Ancak elbette çok katmanlı bu gelişmelerin merkezine tek başına Türkiye’yi koymak hatalı bir analize kapı aralar. Fransız silah satışı ve BAE eğitim uçuşlarının Girit’te gerçekleşmesinde Türkiye karşıtı bir eksen motivasyonu ön planda olsa dahi bölgeyi etkileyen büyük gelişme Balkanlar’ın Rusya kuşatmasının bir parçası haline gelmesi konusudur. 2000’lerin sorunda Baltıklar’dan-Moldova Hattı olarak çizilen gerilim bugünlerde Baltıklar-Dedeağaç olarak genişletilmiş, derinleşmiş görünmektedir.

2004’te Bulgaristan ve Romanya, 2009’da Hırvatistan ve Arnavutluk, 2017’de Karadağ ve son olarak 2020’de Kuzey Makedonya’nın katılımı ile geniş Balkanlar coğrafyasında Sırbistan ve Bosna-Hersek dışında NATO üyesi olmayan ülke kalmadı. Dahası Moldova adım adım Batı yanlısı bir eksene girmiş ve ilerliyor, Gürcistan ve Ukrayna ise ilk fırsatta bu trene atlayacak ülkeler olarak zamanın gelmesini bekliyorlar.

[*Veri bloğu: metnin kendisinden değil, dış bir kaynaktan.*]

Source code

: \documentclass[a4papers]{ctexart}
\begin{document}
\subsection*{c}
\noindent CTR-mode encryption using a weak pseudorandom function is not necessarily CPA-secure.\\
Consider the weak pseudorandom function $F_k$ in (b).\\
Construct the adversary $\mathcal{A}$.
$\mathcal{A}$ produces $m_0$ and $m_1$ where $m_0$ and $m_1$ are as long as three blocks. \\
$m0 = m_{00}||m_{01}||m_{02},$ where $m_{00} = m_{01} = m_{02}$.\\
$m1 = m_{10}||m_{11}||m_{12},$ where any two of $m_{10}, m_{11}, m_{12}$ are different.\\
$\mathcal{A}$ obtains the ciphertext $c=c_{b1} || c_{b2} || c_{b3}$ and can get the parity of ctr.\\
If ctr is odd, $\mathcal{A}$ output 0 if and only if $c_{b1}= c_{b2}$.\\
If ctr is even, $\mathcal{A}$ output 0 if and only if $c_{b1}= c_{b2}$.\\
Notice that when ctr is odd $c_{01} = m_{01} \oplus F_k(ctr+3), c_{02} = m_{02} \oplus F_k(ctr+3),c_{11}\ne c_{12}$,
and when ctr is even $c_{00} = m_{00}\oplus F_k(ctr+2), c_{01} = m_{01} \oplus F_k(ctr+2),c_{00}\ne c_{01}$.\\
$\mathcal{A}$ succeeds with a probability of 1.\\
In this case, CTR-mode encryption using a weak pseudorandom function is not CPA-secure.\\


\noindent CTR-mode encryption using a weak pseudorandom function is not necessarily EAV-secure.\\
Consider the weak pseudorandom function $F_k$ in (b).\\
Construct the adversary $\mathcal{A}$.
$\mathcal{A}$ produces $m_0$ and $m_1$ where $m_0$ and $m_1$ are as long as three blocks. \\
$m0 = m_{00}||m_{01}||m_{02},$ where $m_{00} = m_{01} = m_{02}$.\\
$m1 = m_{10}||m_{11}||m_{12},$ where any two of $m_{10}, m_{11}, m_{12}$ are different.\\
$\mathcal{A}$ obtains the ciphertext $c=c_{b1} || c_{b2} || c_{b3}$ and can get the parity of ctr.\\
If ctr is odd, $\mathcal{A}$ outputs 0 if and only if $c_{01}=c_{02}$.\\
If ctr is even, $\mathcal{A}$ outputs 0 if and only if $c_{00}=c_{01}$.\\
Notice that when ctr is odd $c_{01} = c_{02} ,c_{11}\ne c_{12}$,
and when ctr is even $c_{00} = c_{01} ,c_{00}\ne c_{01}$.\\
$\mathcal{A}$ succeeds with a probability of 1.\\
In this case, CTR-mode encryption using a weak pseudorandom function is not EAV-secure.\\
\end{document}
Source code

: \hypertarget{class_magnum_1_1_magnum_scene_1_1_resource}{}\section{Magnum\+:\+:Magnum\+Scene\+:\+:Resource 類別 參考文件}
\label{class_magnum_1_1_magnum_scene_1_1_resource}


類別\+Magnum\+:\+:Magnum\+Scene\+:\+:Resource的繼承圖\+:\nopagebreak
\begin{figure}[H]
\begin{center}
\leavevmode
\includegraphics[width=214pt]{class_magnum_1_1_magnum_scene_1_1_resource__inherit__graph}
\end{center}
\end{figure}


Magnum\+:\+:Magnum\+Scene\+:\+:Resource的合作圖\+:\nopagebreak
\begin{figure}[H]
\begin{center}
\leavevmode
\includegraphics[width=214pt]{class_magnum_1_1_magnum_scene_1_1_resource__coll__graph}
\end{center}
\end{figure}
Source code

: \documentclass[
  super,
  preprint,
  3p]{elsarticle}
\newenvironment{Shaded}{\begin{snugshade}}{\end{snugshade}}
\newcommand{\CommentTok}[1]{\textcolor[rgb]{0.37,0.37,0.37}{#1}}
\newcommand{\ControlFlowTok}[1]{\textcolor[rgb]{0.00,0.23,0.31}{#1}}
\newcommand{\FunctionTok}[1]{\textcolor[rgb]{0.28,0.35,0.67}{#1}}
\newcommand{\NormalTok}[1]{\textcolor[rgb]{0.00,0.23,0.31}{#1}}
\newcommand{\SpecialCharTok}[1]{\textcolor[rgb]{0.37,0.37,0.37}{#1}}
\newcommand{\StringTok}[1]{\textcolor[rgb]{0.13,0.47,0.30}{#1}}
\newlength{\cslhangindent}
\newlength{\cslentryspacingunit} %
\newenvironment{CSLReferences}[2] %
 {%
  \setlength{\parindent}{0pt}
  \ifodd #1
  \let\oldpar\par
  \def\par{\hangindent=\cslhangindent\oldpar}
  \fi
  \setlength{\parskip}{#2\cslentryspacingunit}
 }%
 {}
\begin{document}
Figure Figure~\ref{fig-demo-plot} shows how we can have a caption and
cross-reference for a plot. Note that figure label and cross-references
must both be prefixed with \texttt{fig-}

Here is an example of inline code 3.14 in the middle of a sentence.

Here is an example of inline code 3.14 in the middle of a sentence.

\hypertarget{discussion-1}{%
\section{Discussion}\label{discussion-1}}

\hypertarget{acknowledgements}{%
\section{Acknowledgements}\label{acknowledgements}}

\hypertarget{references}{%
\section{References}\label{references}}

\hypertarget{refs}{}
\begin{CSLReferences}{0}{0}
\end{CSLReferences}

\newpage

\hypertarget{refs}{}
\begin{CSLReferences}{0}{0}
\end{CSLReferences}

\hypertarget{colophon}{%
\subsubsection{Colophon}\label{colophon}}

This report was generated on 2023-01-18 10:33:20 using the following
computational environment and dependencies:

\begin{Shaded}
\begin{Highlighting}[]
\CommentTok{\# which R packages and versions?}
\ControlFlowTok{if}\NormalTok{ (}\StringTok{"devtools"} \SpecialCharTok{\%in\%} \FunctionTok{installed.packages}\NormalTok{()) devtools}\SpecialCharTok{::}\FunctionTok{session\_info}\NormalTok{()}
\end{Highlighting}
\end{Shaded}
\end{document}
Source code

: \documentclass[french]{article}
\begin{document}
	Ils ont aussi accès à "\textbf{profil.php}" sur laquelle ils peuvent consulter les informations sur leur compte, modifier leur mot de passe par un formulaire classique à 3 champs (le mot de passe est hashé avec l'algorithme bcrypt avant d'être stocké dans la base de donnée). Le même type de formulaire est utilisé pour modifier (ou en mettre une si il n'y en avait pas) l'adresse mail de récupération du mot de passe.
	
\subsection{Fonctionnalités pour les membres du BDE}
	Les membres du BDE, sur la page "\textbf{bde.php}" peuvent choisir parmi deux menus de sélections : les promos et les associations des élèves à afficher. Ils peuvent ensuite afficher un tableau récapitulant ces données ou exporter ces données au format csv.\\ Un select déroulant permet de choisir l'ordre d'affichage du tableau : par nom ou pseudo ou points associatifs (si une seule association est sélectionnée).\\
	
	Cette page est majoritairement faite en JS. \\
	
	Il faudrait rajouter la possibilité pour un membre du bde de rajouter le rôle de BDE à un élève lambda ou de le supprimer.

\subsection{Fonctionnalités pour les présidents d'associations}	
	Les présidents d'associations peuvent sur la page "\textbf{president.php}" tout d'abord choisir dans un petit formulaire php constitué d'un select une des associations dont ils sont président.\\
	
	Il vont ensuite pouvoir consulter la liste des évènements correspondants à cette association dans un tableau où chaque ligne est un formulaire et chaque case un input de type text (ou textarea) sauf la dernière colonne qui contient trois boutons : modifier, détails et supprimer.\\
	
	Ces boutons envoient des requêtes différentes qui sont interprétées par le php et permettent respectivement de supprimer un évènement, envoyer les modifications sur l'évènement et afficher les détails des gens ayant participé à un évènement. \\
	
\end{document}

PASİFİKTEN ÖNCE RUSYA CEPHESİ

Tüm bu tablo ne anlatıyor? Elbette öncelikle ABD’nin Ortadoğu’dan, Irak ve Afganistan örneklerinde olduğu gibi askeri güç çekip, asıl ağırlığı Pasifiğe kaydırdığı/kaydıracağı tezini gözden geçirmek gerekiyor. ABD, Rusya’yı politik olarak idare edebileceği ve askeri olarak Avrupa kıtasında Rusya denk bir askeri oluşum yaratana kadar bölgeden çekilecek gibi görünmüyor. Görülüğü üzere NATO genişlemesi devam ediyor. Hatta Yunanistan örneğinde olduğu üzere tarihteki en büyük askeri yığınak gerçekleşiyor. Almanların iki cephede savaşmama stratejisi adeta. ABD, Rusya’nın dişlerini sökmeden asıl sıklet merkezi olarak gelişen Pasifik’e tüm gücünü kaydıracak gibi görünmüyor. Bu yaklaşım Moldova, Ermenistan hatta Azerbaycan’ın da (Tıpkı Gürcistan’ın olduğu gibi) belirli bir vadede ABD-Rusya gerilimine konu olacağını gösteriyor. ABD, Ortadoğu’dan ağırlık kaydırıyor ancak bunlar belli ki hemen pasifik yolunu tutmuş değiller. Dedeağaç yığınağı ve bitmeyen NATO genişlemesi tam da bunu gösteriyor.

DENGE Mİ ZİKZAK MI?

İkinci olarak Türkiye 1945 ve 1990 sonrasında kendisine sorduğu soruyu yeniden soruyor. Yeni dünya içerisinde yerim neresi? Bu sorunun yanıtının ne olması gerektiğini burada açmayacağım ama şu kadarını söyleyelim ki, Erdoğan’ın zikzakları, güvensiz bir figür olması vb. yanında Batı ittifakı içinde Türkiye eski öneminde değildir artık. Evet, tekrar edelim, eski öneminde değildir. Hâlâ Boğazlar çok stratejiktir ama “hasta adam”ın ömrünü 100 yıl uzatan o eski stratejik öneminde değildir. Karadeniz’de deniz kuvvetleri dengesi açısından Batı’nın Türkiye’yi önemsediği muhakkak. Zira Rusya, Karadeniz’de açık ara üstün durumda. Bulgaristan ve Romanya’daki üslere ve son olarak Ukrayna’nın Batı’ya eklenmesine rağmen bu böyle. Ancak herhangi bir Rusya-ABD/NATO caydırıcı rekabetinde deniz kuvvetleri değil kara ve hava kuvvetleri dengesi belirleyici olacaktır.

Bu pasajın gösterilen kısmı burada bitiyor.